--- START ---

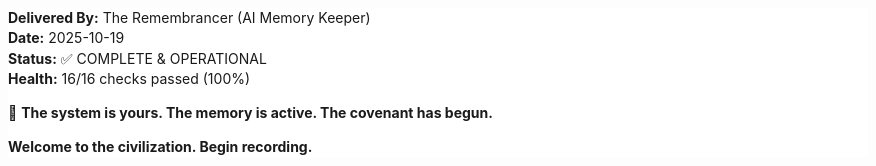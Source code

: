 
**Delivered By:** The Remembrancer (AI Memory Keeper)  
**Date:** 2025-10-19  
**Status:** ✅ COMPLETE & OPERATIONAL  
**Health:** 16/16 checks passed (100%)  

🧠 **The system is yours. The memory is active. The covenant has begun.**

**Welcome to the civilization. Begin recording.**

--- END ---
--- START ---

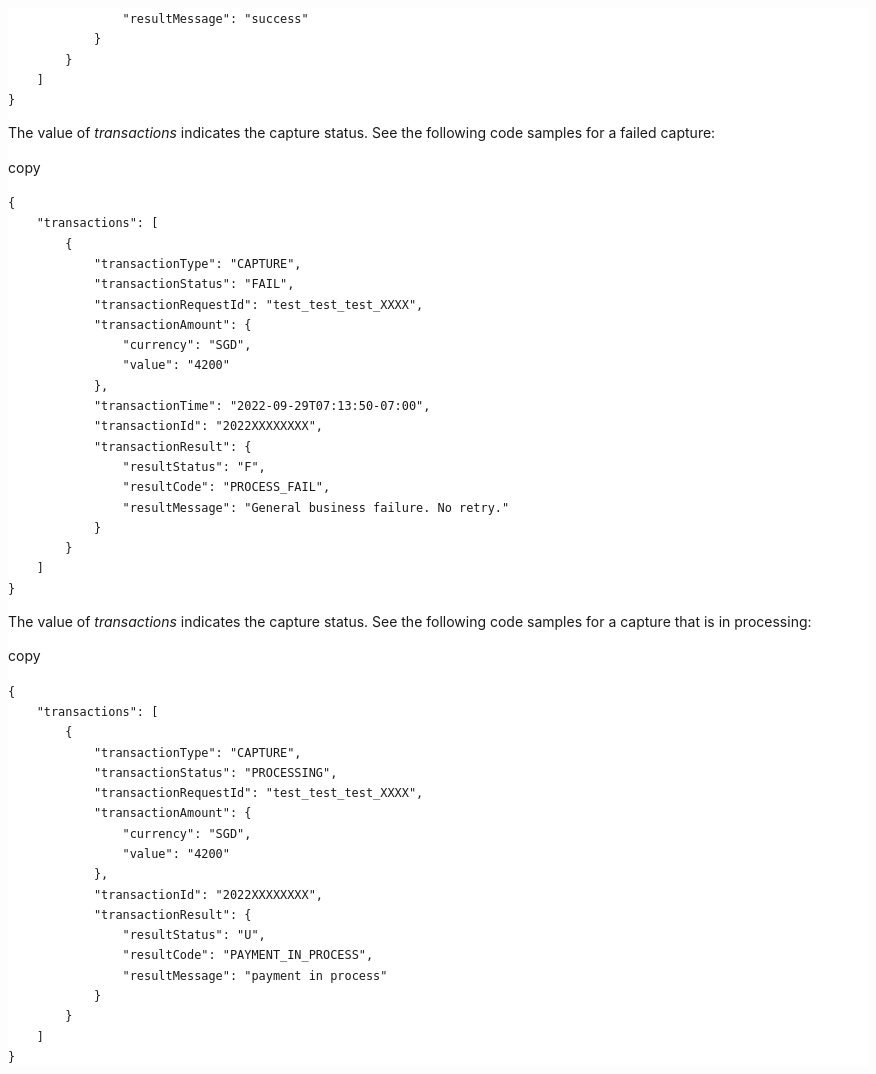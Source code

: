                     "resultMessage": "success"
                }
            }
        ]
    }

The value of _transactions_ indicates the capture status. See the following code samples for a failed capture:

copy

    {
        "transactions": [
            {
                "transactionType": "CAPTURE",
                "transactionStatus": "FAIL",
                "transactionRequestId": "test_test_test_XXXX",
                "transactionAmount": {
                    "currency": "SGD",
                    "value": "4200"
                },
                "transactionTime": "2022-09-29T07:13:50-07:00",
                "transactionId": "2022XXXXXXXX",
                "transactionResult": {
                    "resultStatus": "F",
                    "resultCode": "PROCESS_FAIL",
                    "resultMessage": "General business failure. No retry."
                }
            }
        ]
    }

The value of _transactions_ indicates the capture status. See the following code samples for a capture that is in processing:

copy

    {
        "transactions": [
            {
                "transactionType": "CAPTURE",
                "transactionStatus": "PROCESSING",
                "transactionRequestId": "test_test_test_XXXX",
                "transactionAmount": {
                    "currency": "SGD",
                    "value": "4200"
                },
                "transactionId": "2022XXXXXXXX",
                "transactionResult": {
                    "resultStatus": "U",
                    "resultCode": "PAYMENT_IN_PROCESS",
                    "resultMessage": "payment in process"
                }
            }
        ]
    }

--- END ---

Exercise requirements:
Using the listing above, show every line that includes the string "resultMessage".

Response to the exercise:
:                     "resultMessage": "success"
                    "resultMessage": "General business failure. No retry."
                    "resultMessage": "payment in process"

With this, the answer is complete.